87th Annual Academy Awards Results and Commentary (2015)
- Date of Ceremony: Sunday, February 22, 2015
- For films released in: 2014
- Host(s): Neil Patrick Harris
Welcome to DigitalHit.com’s coverage of the 87th Annual Academy Awards which took place on February 22, 2015.
And the show is underway. Host Neil Patrick Harris welcomes us to the 87th Oscars®. “Tonight we honor Hollywood’s best and whitest — sorry — brightest,” he says, referring to the complaints that this year’s nominees lacked diversity. He then launches into a song with some amazing effects and moments that put him into famous movie scenes. Anna Kendrick joins him part way through as does Jack Black, who sings a rant about blockbusters and sequels.
“That whole thing: completely improvised,” he quips.
Our first presenter tonight is Lupita Nyong’o, who is presenting Actor in a Supporting Role. And the Oscar goes to J.K. Simmons for Whiplash.

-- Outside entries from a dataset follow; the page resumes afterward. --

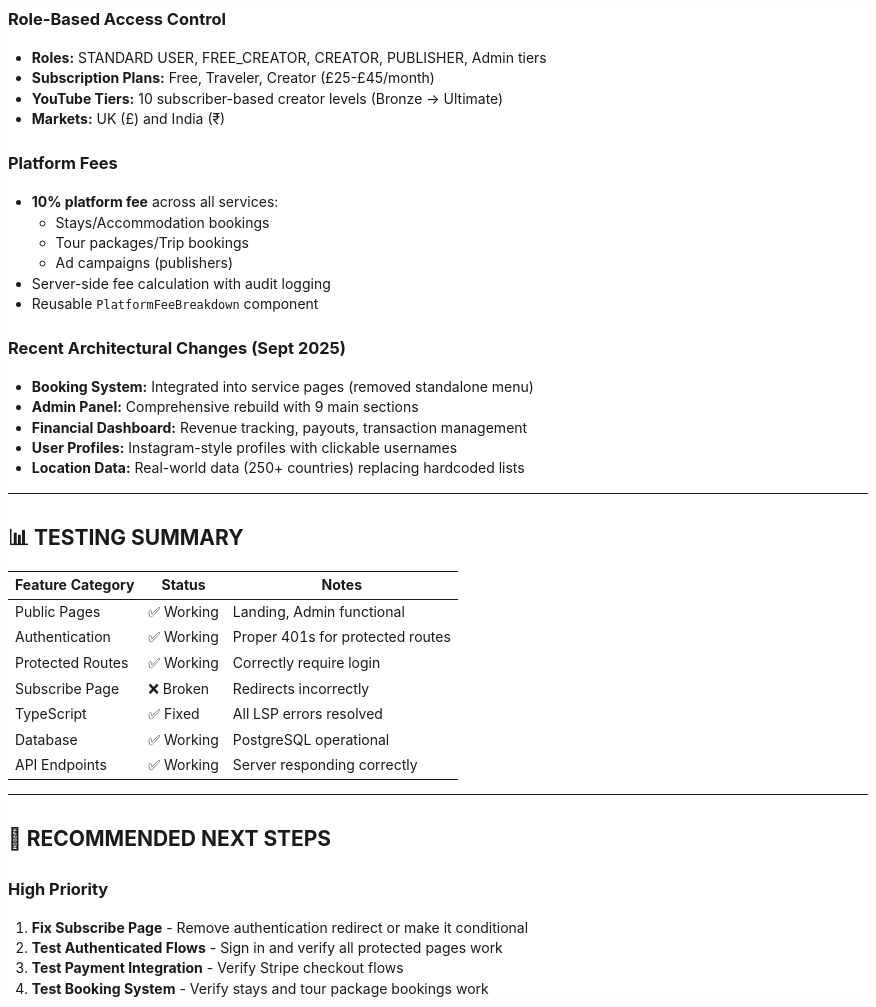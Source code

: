 ### Role-Based Access Control
- **Roles:** STANDARD USER, FREE_CREATOR, CREATOR, PUBLISHER, Admin tiers
- **Subscription Plans:** Free, Traveler, Creator (£25-£45/month)
- **YouTube Tiers:** 10 subscriber-based creator levels (Bronze → Ultimate)
- **Markets:** UK (£) and India (₹)

### Platform Fees
- **10% platform fee** across all services:
  - Stays/Accommodation bookings
  - Tour packages/Trip bookings
  - Ad campaigns (publishers)
- Server-side fee calculation with audit logging
- Reusable `PlatformFeeBreakdown` component

### Recent Architectural Changes (Sept 2025)
- **Booking System:** Integrated into service pages (removed standalone menu)
- **Admin Panel:** Comprehensive rebuild with 9 main sections
- **Financial Dashboard:** Revenue tracking, payouts, transaction management
- **User Profiles:** Instagram-style profiles with clickable usernames
- **Location Data:** Real-world data (250+ countries) replacing hardcoded lists

---

## 📊 TESTING SUMMARY

| Feature Category | Status | Notes |
|-----------------|--------|-------|
| Public Pages | ✅ Working | Landing, Admin functional |
| Authentication | ✅ Working | Proper 401s for protected routes |
| Protected Routes | ✅ Working | Correctly require login |
| Subscribe Page | ❌ Broken | Redirects incorrectly |
| TypeScript | ✅ Fixed | All LSP errors resolved |
| Database | ✅ Working | PostgreSQL operational |
| API Endpoints | ✅ Working | Server responding correctly |

---

## 🔧 RECOMMENDED NEXT STEPS

### High Priority
1. **Fix Subscribe Page** - Remove authentication redirect or make it conditional
2. **Test Authenticated Flows** - Sign in and verify all protected pages work
3. **Test Payment Integration** - Verify Stripe checkout flows
4. **Test Booking System** - Verify stays and tour package bookings work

“And if I may, call your mom, everybody. I’ve told this to, like, a billion people, or so. Call your mom, call your dad. If you’re lucky enough to have a parent or two alive on this planet, call ‘em. Don’t text. Don’t email. Call them on the phone. Tell ‘em you love ‘em, and thank them, and listen to them for as long as they want to talk to you. Thank you. Thank you, Mom and Dad.” – J.K. Simmons
Neil Patrick Harris talks about his Oscar predictions and how he’s had them locked up until the end of the show and nominates Octavia Spencer to keep an eye on them during the show. He then introduces Liam Neeson.
Liam is presenting clips from Best Picture nominees The Grand Budapest Hotel and American Sniper.
Harris introduces Dakota Johnson, who in turn introduces a performance by Maroon 6 of the nominated song “Lost Stars” from the movie Begin Again.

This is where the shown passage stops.